Culture USA Wyoming

‘Hollywood Hippie’ Finds His Final Encore in Cheyenne Hotel Lobby

‘Hollywood Hippie’ Finds His Final Encore in Cheyenne Hotel Lobby
Singer, songwriter Michael DeGreve played at Cheyenne's Hitching Post for 30 years (Courtesy: Michael DeGreve)
  • Published March 4, 2026

 

Call Michael DeGreve on a Friday at noon and you’ll learn a few things. He answers unknown numbers on the first ring. He eats breakfast at noon. And he’s the kind of guy who can take a question and run with it for two hours straight.

“I’m a musician, brother. I’m on musician time,” he says, chewing a bite of waffle.

You’d never guess by that gentle voice that this man dropped LSD with Jimi Hendrix, got drunk with Janis Joplin, or cut a record with Graham Nash.

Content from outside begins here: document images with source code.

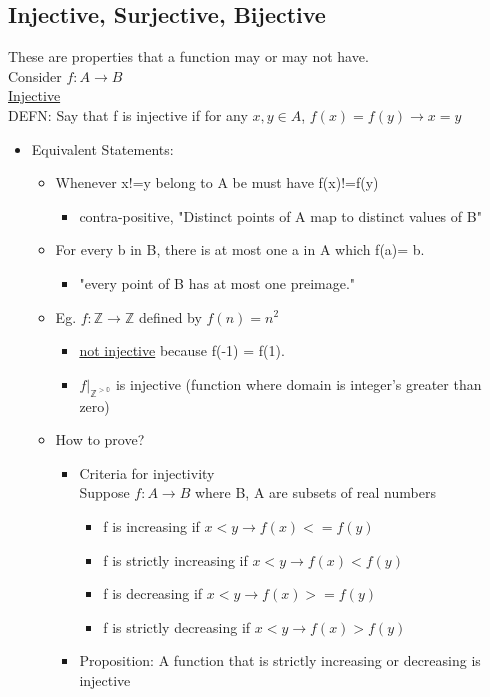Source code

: \documentclass{article}
\begin{document}
\subsection{Injective, Surjective, Bijective}
These are properties that a function may or may not have.\\
Consider $f: A \rightarrow B$\\

\underline{Injective}\\

DEFN: Say that f is injective if for any $x,y \in A$, $f(x)=f(y) \rightarrow x=y$\\
\begin{itemize}
\item Equivalent Statements:
\begin{itemize}
\item Whenever x!=y belong to A be must have f(x)!=f(y)
\begin{itemize}
\item contra-positive, "Distinct points of A map to distinct values of B"
\end{itemize}
\item For every b in B, there is at most one a in A which f(a)= b.
\begin{itemize}
\item "every point of B has at most one preimage."
\end{itemize}
\item Eg. $f:\mathbb{Z} \rightarrow \mathbb{Z}$ defined by $f(n) = n^2$
\begin{itemize}
\item \underline{not injective} because f(-1) = f(1).
\item $f|_{\mathbb{Z^{> 0}}}$ is injective (function where domain is integer's greater than zero)
\end{itemize}
\item How to prove?
\begin{itemize}
\item Criteria for injectivity\\
		Suppose $f: A \rightarrow B$ where B, A are subsets of real numbers
\begin{itemize}
\item f is increasing if $x<y \rightarrow f(x) <= f(y)$
\item f is strictly increasing if $x<y \rightarrow f(x) < f(y)$
\item f is decreasing if $x<y \rightarrow f(x) >= f(y)$
\item f is strictly decreasing if $x<y \rightarrow f(x) > f(y)$
\end{itemize}
\item Proposition: A function that is strictly increasing or decreasing is injective
\end{itemize}
\end{itemize}
\end{itemize}
\end{document}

Now 78, with a terminal illness tightening its grip, DeGreve is looking back on his Wyoming years for the strength to finish his last major work before the music stops.

“Some of my best songs I’ve never even recorded. I’ve got work to do, brother.”

For 30 years, DeGreve was the heart of Cheyenne’s iconic Hitching Post Inn—the “Hitch”—where lawmakers, lobbyists and locals gathered each night in the lobby. With a repertoire of 500 songs committed to memory, he turned the space into a grown-up story hour, taking requests and ringing in dollar-off shots at the top of each hour.

“He was the best at working a crowd,” said Brian Leneschmidt, a Cheyenne musician DeGreve mentored. “It was just like being in your living room with a whole bunch of friends.”

His path to that lobby was circuitous. An All-American basketball recruit, he gave up his scholarship to join a rock band on the Sunset Strip. He married actress Susan Sennett, partied with draft-card burners, and immersed himself in the 60s counterculture. He pulled back early after seeing friends destroyed by addiction.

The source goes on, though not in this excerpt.